Kristen Larson |
On February 19, 2015, the Florida Supreme Court issued its opinion in Chase v. Horace Mann Insurance Company (SC13-2013). The main issue was whether Richard Chase’s lowering of the uninsured motorist (“UM”) limits in an auto insurance policy was still binding when the named insured on the policy was switched from him to his daughter, Alison Chase. Section 627.727(1), Florida Statutes, requires an insured to select lower UM limits in writing. Alison Chase claimed that the election of lower limits by her father was not binding on her because she never accepted them in the manner prescribed by statute.In 2001, Richard Chase took out a policy with Horace Mann Insurance Co. (“HMI”) on a 1992 Chevrolet Geo. Richard signed a form confirming his request to lower the UM limits. Alison Chase was listed on that policy as a driver, but not as an insured. In 2004 Alison replaced Richard as the sole named insured on the policy and the Geo was replaced with a Ford Escort. At this time HMI issued Richard a new policy for his 2004 Jeep. Because Richard was issued the new policy and not Alison, he had a second opportunity to select lower UM limits. However, Alison was never given the opportunity to accept or deny the UM limit reduction on her policy. Over the course of the next two years, Alison changed the address on the policy and replaced the car. In 2007, she moved back in with her father and once again changed the policy address to her father’s address. At this time her father was added to the policy as a driver, but not as an insured. One month later they were in an accident that injured her and claimed the life of her father. HMI claimed that the UM limits were the lower limits that Richard had initially requested for the policy. Alison claimed that she never consented to the lower limits and that the UM coverage limits should be the same as the policy’s bodily injury limits.Alison sued HMI on her own behalf and as the representative of her father’s estate. The trial court found for Alison, holding that she should have had the opportunity to deny the lower limits. The appeals court found that the election of the lower limit was binding on Richard’s estate but not on Alison personally. The Court reviewed that decision de novo.
HMI’s argument primarily relied on State Farm Mutual Automobile Insurance Co. v. Shaw, 967 So. 2d 1011 (Fla. 1st DCA 2007). Opinion at 10. In Shaw, the 1st DCA held that the lower UM limits elected by the ex-wife of the insured (at the time that they were still married) remained binding on the insured when he replaced the policy with a new policy having the same coverage limits. The court reasoned that the divorce “did not require a new UM coverage offer by State Farm,” because the changes to the replacement policy did not affect the bodily injury limits on which UM limits are based. 967 So. 2d at 1015.

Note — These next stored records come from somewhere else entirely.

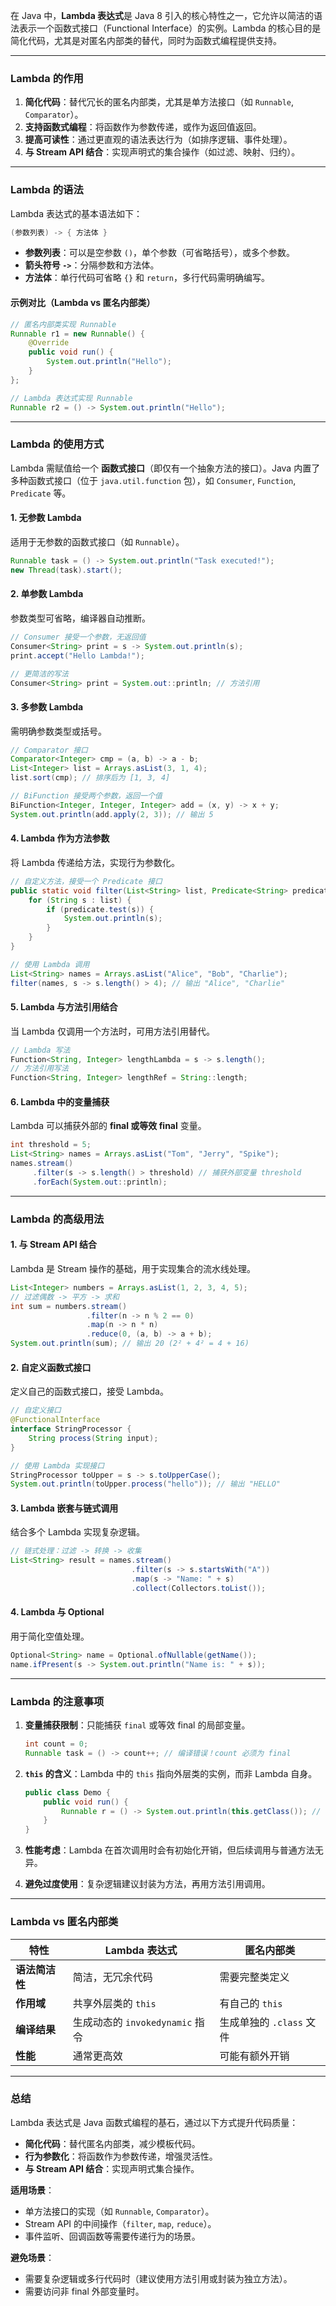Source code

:在 Java 中，**Lambda 表达式**是 Java 8 引入的核心特性之一，它允许以简洁的语法表示一个函数式接口（Functional Interface）的实例。Lambda 的核心目的是简化代码，尤其是对匿名内部类的替代，同时为函数式编程提供支持。

---

### **Lambda 的作用**
1. **简化代码**：替代冗长的匿名内部类，尤其是单方法接口（如 `Runnable`, `Comparator`）。
2. **支持函数式编程**：将函数作为参数传递，或作为返回值返回。
3. **提高可读性**：通过更直观的语法表达行为（如排序逻辑、事件处理）。
4. **与 Stream API 结合**：实现声明式的集合操作（如过滤、映射、归约）。

---

### **Lambda 的语法**
Lambda 表达式的基本语法如下：
```java
(参数列表) -> { 方法体 }
```
- **参数列表**：可以是空参数 `()`，单个参数（可省略括号），或多个参数。
- **箭头符号 `->`**：分隔参数和方法体。
- **方法体**：单行代码可省略 `{}` 和 `return`，多行代码需明确编写。

#### 示例对比（Lambda vs 匿名内部类）
```java
// 匿名内部类实现 Runnable
Runnable r1 = new Runnable() {
    @Override
    public void run() {
        System.out.println("Hello");
    }
};

// Lambda 表达式实现 Runnable
Runnable r2 = () -> System.out.println("Hello");
```

---

### **Lambda 的使用方式**
Lambda 需赋值给一个 **函数式接口**（即仅有一个抽象方法的接口）。Java 内置了多种函数式接口（位于 `java.util.function` 包），如 `Consumer`, `Function`, `Predicate` 等。

#### 1. **无参数 Lambda**
适用于无参数的函数式接口（如 `Runnable`）。
```java
Runnable task = () -> System.out.println("Task executed!");
new Thread(task).start();
```

#### 2. **单参数 Lambda**
参数类型可省略，编译器自动推断。
```java
// Consumer 接受一个参数，无返回值
Consumer<String> print = s -> System.out.println(s);
print.accept("Hello Lambda!");

// 更简洁的写法
Consumer<String> print = System.out::println; // 方法引用
```

#### 3. **多参数 Lambda**
需明确参数类型或括号。
```java
// Comparator 接口
Comparator<Integer> cmp = (a, b) -> a - b;
List<Integer> list = Arrays.asList(3, 1, 4);
list.sort(cmp); // 排序后为 [1, 3, 4]

// BiFunction 接受两个参数，返回一个值
BiFunction<Integer, Integer, Integer> add = (x, y) -> x + y;
System.out.println(add.apply(2, 3)); // 输出 5
```

#### 4. **Lambda 作为方法参数**
将 Lambda 传递给方法，实现行为参数化。
```java
// 自定义方法，接受一个 Predicate 接口
public static void filter(List<String> list, Predicate<String> predicate) {
    for (String s : list) {
        if (predicate.test(s)) {
            System.out.println(s);
        }
    }
}

// 使用 Lambda 调用
List<String> names = Arrays.asList("Alice", "Bob", "Charlie");
filter(names, s -> s.length() > 4); // 输出 "Alice", "Charlie"
```

#### 5. **Lambda 与方法引用结合**
当 Lambda 仅调用一个方法时，可用方法引用替代。
```java
// Lambda 写法
Function<String, Integer> lengthLambda = s -> s.length();
// 方法引用写法
Function<String, Integer> lengthRef = String::length;
```

#### 6. **Lambda 中的变量捕获**
Lambda 可以捕获外部的 **final 或等效 final** 变量。
```java
int threshold = 5;
List<String> names = Arrays.asList("Tom", "Jerry", "Spike");
names.stream()
     .filter(s -> s.length() > threshold) // 捕获外部变量 threshold
     .forEach(System.out::println);
```

---

### **Lambda 的高级用法**
#### 1. **与 Stream API 结合**
Lambda 是 Stream 操作的基础，用于实现集合的流水线处理。
```java
List<Integer> numbers = Arrays.asList(1, 2, 3, 4, 5);
// 过滤偶数 -> 平方 -> 求和
int sum = numbers.stream()
                 .filter(n -> n % 2 == 0)
                 .map(n -> n * n)
                 .reduce(0, (a, b) -> a + b);
System.out.println(sum); // 输出 20 (2² + 4² = 4 + 16)
```

#### 2. **自定义函数式接口**
定义自己的函数式接口，接受 Lambda。
```java
// 自定义接口
@FunctionalInterface
interface StringProcessor {
    String process(String input);
}

// 使用 Lambda 实现接口
StringProcessor toUpper = s -> s.toUpperCase();
System.out.println(toUpper.process("hello")); // 输出 "HELLO"
```

#### 3. **Lambda 嵌套与链式调用**
结合多个 Lambda 实现复杂逻辑。
```java
// 链式处理：过滤 -> 转换 -> 收集
List<String> result = names.stream()
                           .filter(s -> s.startsWith("A"))
                           .map(s -> "Name: " + s)
                           .collect(Collectors.toList());
```

#### 4. **Lambda 与 Optional**
用于简化空值处理。
```java
Optional<String> name = Optional.ofNullable(getName());
name.ifPresent(s -> System.out.println("Name is: " + s));
```

---

### **Lambda 的注意事项**
1. **变量捕获限制**：只能捕获 `final` 或等效 final 的局部变量。
   ```java
   int count = 0;
   Runnable task = () -> count++; // 编译错误！count 必须为 final
   ```

2. **`this` 的含义**：Lambda 中的 `this` 指向外层类的实例，而非 Lambda 自身。
   ```java
   public class Demo {
       public void run() {
           Runnable r = () -> System.out.println(this.getClass()); // 输出 Demo
       }
   }
   ```

3. **性能考虑**：Lambda 在首次调用时会有初始化开销，但后续调用与普通方法无异。

4. **避免过度使用**：复杂逻辑建议封装为方法，再用方法引用调用。

---

### **Lambda vs 匿名内部类**
| 特性                | Lambda 表达式                     | 匿名内部类                     |
|---------------------|-----------------------------------|--------------------------------|
| **语法简洁性**       | 简洁，无冗余代码                  | 需要完整类定义                 |
| **作用域**           | 共享外层类的 `this`               | 有自己的 `this`                |
| **编译结果**         | 生成动态的 `invokedynamic` 指令   | 生成单独的 `.class` 文件       |
| **性能**            | 通常更高效                        | 可能有额外开销                 |

---

### **总结**
Lambda 表达式是 Java 函数式编程的基石，通过以下方式提升代码质量：
- **简化代码**：替代匿名内部类，减少模板代码。
- **行为参数化**：将函数作为参数传递，增强灵活性。
- **与 Stream API 结合**：实现声明式集合操作。

**适用场景**：
- 单方法接口的实现（如 `Runnable`, `Comparator`）。
- Stream API 的中间操作（`filter`, `map`, `reduce`）。
- 事件监听、回调函数等需要传递行为的场景。

**避免场景**：
- 需要复杂逻辑或多行代码时（建议使用方法引用或封装为独立方法）。
- 需要访问非 final 外部变量时。
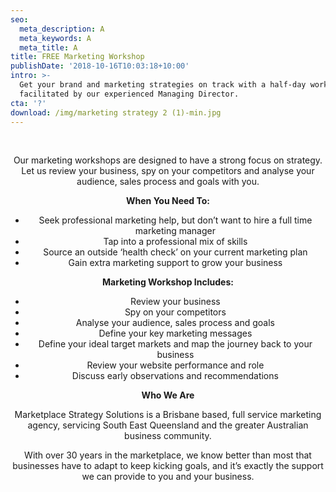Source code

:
```yaml
---
seo:
  meta_description: A
  meta_keywords: A
  meta_title: A
title: FREE Marketing Workshop
publishDate: '2018-10-16T10:03:18+10:00'
intro: >-
  Get your brand and marketing strategies on track with a half-day workshop
  facilitated by our experienced Managing Director.
cta: '?'
download: /img/marketing strategy 2 (1)-min.jpg
---
```

<br>

<Center>

<p>

Our marketing workshops are designed to have a strong focus on strategy. Let us review your business, spy on your competitors and analyse your audience, sales process and goals with you. 

</p>

<p>

**When You Need To:**

* Seek professional marketing help, but don’t want to hire a full time marketing manager
* Tap into a professional mix of skills
* Source an outside ‘health check’ on your current marketing plan
* Gain extra marketing support to grow your business 

</p>

<p>

**Marketing Workshop Includes:**

* Review your business
* Spy on your competitors 
* Analyse your audience, sales process and goals
* Define your key marketing messages
* Define your ideal target markets and map the journey back to your business
* Review your website performance and role 
* Discuss early observations and recommendations

</p>

<p>

**Who We Are**

</p>

<p>

Marketplace Strategy Solutions is a Brisbane based, full service marketing agency, servicing South East Queensland and the greater Australian business community.

With over 30 years in the marketplace, we know better than most that businesses have to adapt to keep kicking goals, and it’s exactly the support we can provide to you and your business.

</p>

<Center/>
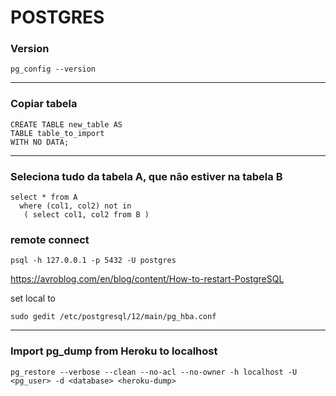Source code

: # POSTGRES #

### Version ###
```
pg_config --version
```

------------

### Copiar tabela ###
```
CREATE TABLE new_table AS 
TABLE table_to_import 
WITH NO DATA;
```

------------

### Seleciona tudo da tabela A, que não estiver na tabela B ###
```
select * from A 
  where (col1, col2) not in
   ( select col1, col2 from B )
```

### remote connect ###
```
psql -h 127.0.0.1 -p 5432 -U postgres
```

https://avroblog.com/en/blog/content/How-to-restart-PostgreSQL

set local to <trust>
```
sudo gedit /etc/postgresql/12/main/pg_hba.conf
```

------------

  ### Import pg_dump from Heroku to localhost
  ```
  pg_restore --verbose --clean --no-acl --no-owner -h localhost -U <pg_user> -d <database> <heroku-dump>
  ```
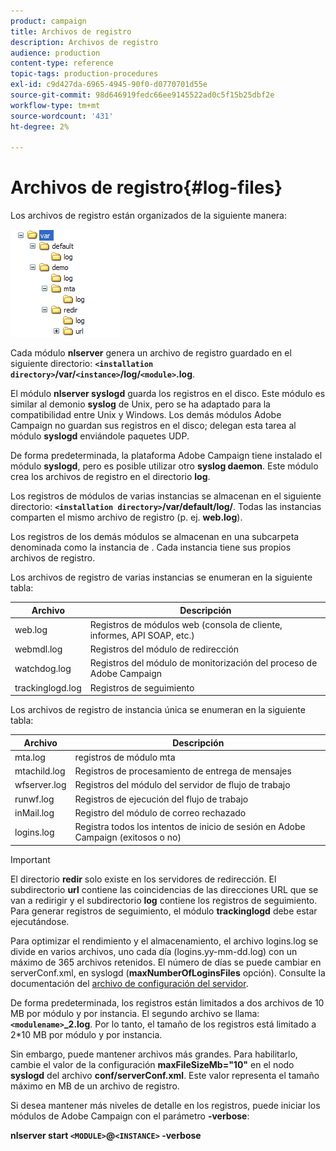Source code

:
 ```yaml
---
product: campaign
title: Archivos de registro
description: Archivos de registro
audience: production
content-type: reference
topic-tags: production-procedures
exl-id: c9d427da-6965-4945-90f0-d0770701d55e
source-git-commit: 98d646919fedc66ee9145522ad0c5f15b25dbf2e
workflow-type: tm+mt
source-wordcount: '431'
ht-degree: 2%

---
```


# Archivos de registro{#log-files}

Los archivos de registro están organizados de la siguiente manera:

![](assets/d_ncs_directory.png)

Cada módulo **nlserver** genera un archivo de registro guardado en el siguiente directorio: **`<installation directory>`/var/`<instance>`/log/`<module>`.log**.

El módulo **nlserver syslogd** guarda los registros en el disco. Este módulo es similar al demonio **syslog** de Unix, pero se ha adaptado para la compatibilidad entre Unix y Windows. Los demás módulos Adobe Campaign no guardan sus registros en el disco; delegan esta tarea al módulo **syslogd** enviándole paquetes UDP.

De forma predeterminada, la plataforma Adobe Campaign tiene instalado el módulo **syslogd**, pero es posible utilizar otro **syslog daemon**. Este módulo crea los archivos de registro en el directorio **log**.

Los registros de módulos de varias instancias se almacenan en el siguiente directorio: **`<installation directory>`/var/default/log/**. Todas las instancias comparten el mismo archivo de registro (p. ej. **web.log**).

Los registros de los demás módulos se almacenan en una subcarpeta denominada como la instancia de . Cada instancia tiene sus propios archivos de registro.

Los archivos de registro de varias instancias se enumeran en la siguiente tabla:

| Archivo | Descripción |
|---|---|
| web.log | Registros de módulos web (consola de cliente, informes, API SOAP, etc.) |
| webmdl.log | Registros del módulo de redirección |
| watchdog.log | Registros del módulo de monitorización del proceso de Adobe Campaign |
| trackinglogd.log | Registros de seguimiento |

Los archivos de registro de instancia única se enumeran en la siguiente tabla:

| Archivo | Descripción |
|---|---|
| mta.log | registros de módulo mta |
| mtachild.log | Registros de procesamiento de entrega de mensajes |
| wfserver.log | Registros del módulo del servidor de flujo de trabajo |
| runwf.log | Registros de ejecución del flujo de trabajo |
| inMail.log | Registro del módulo de correo rechazado |
| logins.log | Registra todos los intentos de inicio de sesión en Adobe Campaign (exitosos o no) |

>[!IMPORTANT]
>
>El directorio **redir** solo existe en los servidores de redirección. El subdirectorio **url** contiene las coincidencias de las direcciones URL que se van a redirigir y el subdirectorio **log** contiene los registros de seguimiento. Para generar registros de seguimiento, el módulo **trackinglogd** debe estar ejecutándose.

Para optimizar el rendimiento y el almacenamiento, el archivo logins.log se divide en varios archivos, uno cada día (logins.yy-mm-dd.log) con un máximo de 365 archivos retenidos. El número de días se puede cambiar en serverConf.xml, en syslogd (**maxNumberOfLoginsFiles** opción). Consulte la documentación del [archivo de configuración del servidor](../../installation/using/the-server-configuration-file.md#syslogd).

De forma predeterminada, los registros están limitados a dos archivos de 10 MB por módulo y por instancia. El segundo archivo se llama: **`<modulename>`_2.log**. Por lo tanto, el tamaño de los registros está limitado a 2*10 MB por módulo y por instancia.

Sin embargo, puede mantener archivos más grandes. Para habilitarlo, cambie el valor de la configuración **maxFileSizeMb=&quot;10&quot;** en el nodo **syslogd** del archivo **conf/serverConf.xml**. Este valor representa el tamaño máximo en MB de un archivo de registro.

Si desea mantener más niveles de detalle en los registros, puede iniciar los módulos de Adobe Campaign con el parámetro **-verbose**:

**nlserver start  `<MODULE>`@`<INSTANCE>` -verbose**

Alison primarily relied on Creighton v. State Farm Mutual Auto Insurance Co., 696 So. 2d 1305 (Fla. 2d DCA 1997). Opinion at 10. The facts of Creighton are as follows: Peter Creighton’s employer (McNamara Associates) purchased an automobile insurance policy for a Honda Accord on which Peter Creighton was listed as the driver. A McNamara agent signed for the lower UM limits. Four years later, Peter purchased a policy under his own name for an Infiniti he was leasing. McNamara requested that any policy credits from the policy for the Accord be applied to Peter’s new policy. Instead of creating a new policy, State Farm edited the McNamara policy. The 2nd DCA held that despite “the mechanics State Farm employed, this is a new policy as to Peter Creighton, just as if the McNamara policy had been canceled and a new policy issued in Peter Creighton’s name.” Id. at 1306. Therefore, because Peter never signed a waiver accepting the lower UM limits, they were not binding.
The Court distinguished this case from Shaw because Shaw had been a named insured on the policy his ex-wife had lowered the UM limits on, and thus had the opportunity to contest the lower limits. In contrast, Alison had not been a named insured on the policy that her father unilaterally lowered the UM limits on. Therefore, Alison had no opportunity to contest the change.
The Court agreed that as in Creighton, the removal of the sole named insured and addition of a new named insured created a separate policy under section 627.727(9), Florida Statutes (2008). Therefore, for the purposes of section 627.727(1), Florida Statutes, the UM limits were to be equal to the bodily injury limits unless Alison rejected these limits in writing. Because Alison had no opportunity to do so, the UM limits remain equal to the bodily injury limits in regards to both Alison and her father’s estate.